## How to complete this task:
Every line below should be repeated exactly.

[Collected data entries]
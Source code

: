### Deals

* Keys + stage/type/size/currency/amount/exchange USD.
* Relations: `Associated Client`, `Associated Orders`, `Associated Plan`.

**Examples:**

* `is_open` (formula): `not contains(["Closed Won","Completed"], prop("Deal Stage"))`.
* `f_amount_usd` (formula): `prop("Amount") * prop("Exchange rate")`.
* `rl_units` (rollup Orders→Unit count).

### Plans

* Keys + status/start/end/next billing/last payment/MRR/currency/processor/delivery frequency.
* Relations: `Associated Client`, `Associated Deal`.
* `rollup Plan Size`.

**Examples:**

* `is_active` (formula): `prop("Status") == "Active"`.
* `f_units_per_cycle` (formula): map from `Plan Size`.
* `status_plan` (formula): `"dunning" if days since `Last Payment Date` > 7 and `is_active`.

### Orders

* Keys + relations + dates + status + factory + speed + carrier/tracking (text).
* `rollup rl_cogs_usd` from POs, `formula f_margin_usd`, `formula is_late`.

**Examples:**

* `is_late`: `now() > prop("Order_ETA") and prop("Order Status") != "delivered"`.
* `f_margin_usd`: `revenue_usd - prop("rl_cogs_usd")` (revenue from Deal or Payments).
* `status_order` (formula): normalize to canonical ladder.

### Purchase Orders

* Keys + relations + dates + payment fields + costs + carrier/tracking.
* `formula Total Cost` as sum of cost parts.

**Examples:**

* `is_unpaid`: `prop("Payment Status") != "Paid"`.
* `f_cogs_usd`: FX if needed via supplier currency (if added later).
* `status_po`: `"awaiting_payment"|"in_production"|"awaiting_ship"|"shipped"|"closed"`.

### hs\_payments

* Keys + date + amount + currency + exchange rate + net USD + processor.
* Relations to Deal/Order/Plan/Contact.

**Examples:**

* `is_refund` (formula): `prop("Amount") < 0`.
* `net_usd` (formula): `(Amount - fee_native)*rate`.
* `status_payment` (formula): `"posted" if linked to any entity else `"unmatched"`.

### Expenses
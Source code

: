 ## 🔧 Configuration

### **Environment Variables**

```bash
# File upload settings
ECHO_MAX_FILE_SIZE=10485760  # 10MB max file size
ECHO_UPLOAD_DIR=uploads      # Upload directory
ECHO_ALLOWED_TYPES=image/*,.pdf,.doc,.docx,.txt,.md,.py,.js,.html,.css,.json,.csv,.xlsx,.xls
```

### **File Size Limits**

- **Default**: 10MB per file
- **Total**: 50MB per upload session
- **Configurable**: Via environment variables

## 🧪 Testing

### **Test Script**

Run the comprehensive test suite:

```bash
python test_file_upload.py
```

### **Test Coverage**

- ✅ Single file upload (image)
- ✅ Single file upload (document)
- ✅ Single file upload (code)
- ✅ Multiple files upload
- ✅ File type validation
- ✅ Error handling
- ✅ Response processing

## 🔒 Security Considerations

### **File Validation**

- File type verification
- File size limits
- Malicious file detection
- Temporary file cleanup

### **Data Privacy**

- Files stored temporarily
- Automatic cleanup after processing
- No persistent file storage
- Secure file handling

## Your response:
Source code

:### Deals

* Keys + stage/type/size/currency/amount/exchange USD.
* Relations: `Associated Client`, `Associated Orders`, `Associated Plan`.

**Examples:**

* `is_open` (formula): `not contains(["Closed Won","Completed"], prop("Deal Stage"))`.
* `f_amount_usd` (formula): `prop("Amount") * prop("Exchange rate")`.
* `rl_units` (rollup Orders→Unit count).

### Plans

* Keys + status/start/end/next billing/last payment/MRR/currency/processor/delivery frequency.
* Relations: `Associated Client`, `Associated Deal`.
* `rollup Plan Size`.

**Examples:**

* `is_active` (formula): `prop("Status") == "Active"`.
* `f_units_per_cycle` (formula): map from `Plan Size`.
* `status_plan` (formula): `"dunning" if days since `Last Payment Date` > 7 and `is_active`.

### Orders

* Keys + relations + dates + status + factory + speed + carrier/tracking (text).
* `rollup rl_cogs_usd` from POs, `formula f_margin_usd`, `formula is_late`.

**Examples:**

* `is_late`: `now() > prop("Order_ETA") and prop("Order Status") != "delivered"`.
* `f_margin_usd`: `revenue_usd - prop("rl_cogs_usd")` (revenue from Deal or Payments).
* `status_order` (formula): normalize to canonical ladder.

### Purchase Orders

* Keys + relations + dates + payment fields + costs + carrier/tracking.
* `formula Total Cost` as sum of cost parts.

**Examples:**

* `is_unpaid`: `prop("Payment Status") != "Paid"`.
* `f_cogs_usd`: FX if needed via supplier currency (if added later).
* `status_po`: `"awaiting_payment"|"in_production"|"awaiting_ship"|"shipped"|"closed"`.

### hs\_payments

* Keys + date + amount + currency + exchange rate + net USD + processor.
* Relations to Deal/Order/Plan/Contact.

**Examples:**

* `is_refund` (formula): `prop("Amount") < 0`.
* `net_usd` (formula): `(Amount - fee_native)*rate`.
* `status_payment` (formula): `"posted" if linked to any entity else `"unmatched"`.

### Expenses
Source code

: ## 🔧 Configuration

### **Environment Variables**

```bash
# File upload settings
ECHO_MAX_FILE_SIZE=10485760  # 10MB max file size
ECHO_UPLOAD_DIR=uploads      # Upload directory
ECHO_ALLOWED_TYPES=image/*,.pdf,.doc,.docx,.txt,.md,.py,.js,.html,.css,.json,.csv,.xlsx,.xls
```

### **File Size Limits**

- **Default**: 10MB per file
- **Total**: 50MB per upload session
- **Configurable**: Via environment variables

## 🧪 Testing

### **Test Script**

Run the comprehensive test suite:

```bash
python test_file_upload.py
```

### **Test Coverage**

- ✅ Single file upload (image)
- ✅ Single file upload (document)
- ✅ Single file upload (code)
- ✅ Multiple files upload
- ✅ File type validation
- ✅ Error handling
- ✅ Response processing

## 🔒 Security Considerations

### **File Validation**

- File type verification
- File size limits
- Malicious file detection
- Temporary file cleanup

### **Data Privacy**

- Files stored temporarily
- Automatic cleanup after processing
- No persistent file storage
- Secure file handling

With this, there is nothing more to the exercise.